UPDATE
According to Ohio U.S. Senator Sherrod Brown, 900,000 Ohioans might lose healthcare if the newly passed AHCA ever gets implement in the form passed on May 4th. Moveover, Brown claims some 200,000 Ohio could lose opoid addition coverage.
Extrapolating from Brown's numbers (proportionalizing Stark's population to Ohio's total), if accurate, do these numbers transpose into:
- a little over 5,000 Stark Countians possibly losing health care coverage in general, and
- 1,100 losing coverage for opoid addiction?
Also voting "yes" with Gibbs and 216 others was current 16th District congressman and Republican Jim Renacci who is abandoning his seat to run for governor of Ohio.
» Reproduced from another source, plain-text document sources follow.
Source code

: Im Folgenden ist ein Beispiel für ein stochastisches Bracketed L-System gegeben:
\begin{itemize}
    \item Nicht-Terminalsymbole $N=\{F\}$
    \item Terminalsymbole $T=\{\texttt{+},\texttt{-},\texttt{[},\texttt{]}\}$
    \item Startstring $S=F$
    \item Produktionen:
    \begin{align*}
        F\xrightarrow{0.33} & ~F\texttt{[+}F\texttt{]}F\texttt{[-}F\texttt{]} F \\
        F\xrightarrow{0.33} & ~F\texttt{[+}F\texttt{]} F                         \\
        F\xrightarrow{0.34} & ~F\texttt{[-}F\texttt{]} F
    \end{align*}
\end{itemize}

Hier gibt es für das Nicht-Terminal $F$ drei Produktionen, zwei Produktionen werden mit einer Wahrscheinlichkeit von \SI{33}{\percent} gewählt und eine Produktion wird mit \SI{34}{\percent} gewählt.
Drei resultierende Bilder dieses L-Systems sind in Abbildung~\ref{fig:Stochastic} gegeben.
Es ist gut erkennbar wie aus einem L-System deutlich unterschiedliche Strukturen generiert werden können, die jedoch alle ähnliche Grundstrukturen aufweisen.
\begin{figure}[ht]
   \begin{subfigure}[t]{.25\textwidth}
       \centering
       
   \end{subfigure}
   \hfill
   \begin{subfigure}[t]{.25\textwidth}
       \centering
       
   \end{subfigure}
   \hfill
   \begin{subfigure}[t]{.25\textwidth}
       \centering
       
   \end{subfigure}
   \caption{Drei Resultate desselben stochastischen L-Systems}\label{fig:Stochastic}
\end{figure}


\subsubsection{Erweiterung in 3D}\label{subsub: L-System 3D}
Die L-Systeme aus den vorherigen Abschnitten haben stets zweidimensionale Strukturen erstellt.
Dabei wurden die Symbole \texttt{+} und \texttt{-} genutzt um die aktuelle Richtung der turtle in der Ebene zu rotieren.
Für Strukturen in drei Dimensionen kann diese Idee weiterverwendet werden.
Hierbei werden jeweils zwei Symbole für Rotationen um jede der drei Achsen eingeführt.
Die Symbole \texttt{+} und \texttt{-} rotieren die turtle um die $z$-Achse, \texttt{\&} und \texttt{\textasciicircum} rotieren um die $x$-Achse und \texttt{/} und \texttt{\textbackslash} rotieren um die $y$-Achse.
The question is whether or not, when it comes to the 2018 elections, either will suffer a lethal political fate as a consequence of having voted for the ACHA/Trumpcare.
Here is a revisitation of a October 6, 2010 Stark County Political Report video of Renacci lambasting then-incumbent-congressman John Boccieri 16th Ohio Congressional District on the Affordable Care Act (ACA)/Obamacare which district, at that time, included all of Stark County.
The ACA/Obamacare became law on March 23, 2010 (presidential signing date) having passed the U.S. House on March 21, 2010 (219 yes, 212 no; agreeing to Senate amendment) and the U.S. Senate on December 24, 2009 (60 yes, 39 no).
In the House's March vote, Boccieri who claimed to be "sitting on the fence" (he originally voted no on a key vote on legislation) on the healthcare proposal in the lead up to the final vote, was deemed to be a critical vote in the ACA/Obamacare passage.
As the SCPR video of a Boccieri/Renacci debate shows, Renacci worked Boccieri over big time on having voted for the ACA/Obamacare.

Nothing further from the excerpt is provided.